Each round has an exercise with 10 push ups followed by 10 burpees (each with a push up) and finishes with an ab exercise, which lets you recover just a bit before heading into the next round. I have the next day “that was effective” (sore!) feeling in my arms and abs, which is always a great sign of a good workout.
Try to do as many regular push ups as you can and if you feel like you really can’t do any more, do them on your knees. I did some push ups in the 4th and 5th rounds from my knees. Make a good attempt to push yourself and do as many regular push ups as you can. Strength from push ups comes quickly, and it comes quicker from pushing yourself. It’s exciting to see progress, so write down your reps in your fitness journal for reference, so you can look back and see your improvement.
The Russian twist abs exercise can be done weighted or with just bodyweight. I used a medicine ball.

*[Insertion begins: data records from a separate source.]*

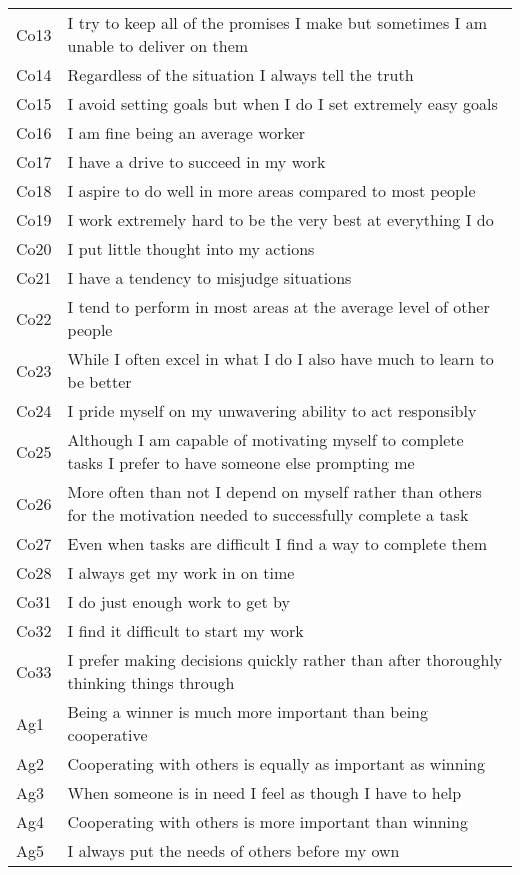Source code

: \documentclass[english,man]{apa6}
\theoremstyle{definition}
\theoremstyle{definition}
\theoremstyle{remark}
\begin{document}
\begin{longtable}{ll}
Co13 & I try to keep all of the promises I make  but sometimes I am unable to deliver on them\\
Co14 & Regardless of the situation  I always tell the truth\\
\addlinespace
Co15 & I avoid setting goals  but when I do  I set extremely easy goals\\
Co16 & I am fine being an average worker\\
Co17 & I have a drive to succeed in my work\\
Co18 & I aspire to do well in more areas compared to most people\\
Co19 & I work extremely hard to be the very best at everything I do\\
\addlinespace
Co20 & I put little thought into my actions\\
Co21 & I have a tendency to misjudge situations\\
Co22 & I tend to perform in most areas at the average level of other people\\
Co23 & While I often excel in what I do  I also have much to learn to be better\\
Co24 & I pride myself on my unwavering ability to act responsibly\\
\addlinespace
Co25 & Although I am capable of motivating myself to complete tasks  I prefer to have someone else prompting me\\
Co26 & More often than not  I depend on myself rather than others for the motivation needed to successfully complete a task\\
Co27 & Even when tasks are difficult  I find a way to complete them\\
Co28 & I always get my work in on time\\
Co31 & I do just enough work to get by\\
\addlinespace
Co32 & I find it difficult to start my work\\
Co33 & I prefer making decisions quickly rather than after thoroughly thinking things through\\
Ag1 & Being a winner is much more important than being cooperative\\
Ag2 & Cooperating with others is equally as important as winning\\
Ag3 & When someone is in need  I feel as though I have to help\\
\addlinespace
Ag4 & Cooperating with others is more important than winning\\
Ag5 & I always put the needs of others before my own\\

\end{longtable}
\end{document}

For links to medicine balls and other home gym equipment, check out my Resource page.
Jump Up for Push Ups Workout
Workout Breakdown
Do 5 rounds of the following:
1 Walk Out to 10 Push Ups
10 Burpees
20 Russian Twists
100 Push Ups Workout on Video
My Time
Round 1 – 2:10
Round 2 – 4:25
Round 3 – 7:10
Round 4 – 9:55
Round 5 – 12:50
I found this workout to be one of those ones that leaves you dripping and lying on the floor after. ..but feeling awesome!
Exercise Descriptions
From standing bend over at hips so hands touch floor and walk hands out to plank position, do 10 push ups and then walk arms back in, stand up and repeat.
Standing with feet hip width apart, squat down and place hands on ground in front of you, jump legs back into plank position, do a push up, jump legs back in and jump up in the air.
Sitting on mat with legs extended and knees slightly bent and holding weight (dumbbell, medicine ball or other) close to one hip, raise legs up off ground and hold them a few inches off ground throughout movements. Twist torso to opposite side bringing weight to opposite hip near ground. Continue twisting torso and bringing weight down to alternating sides. Each touch down with weight is one rep.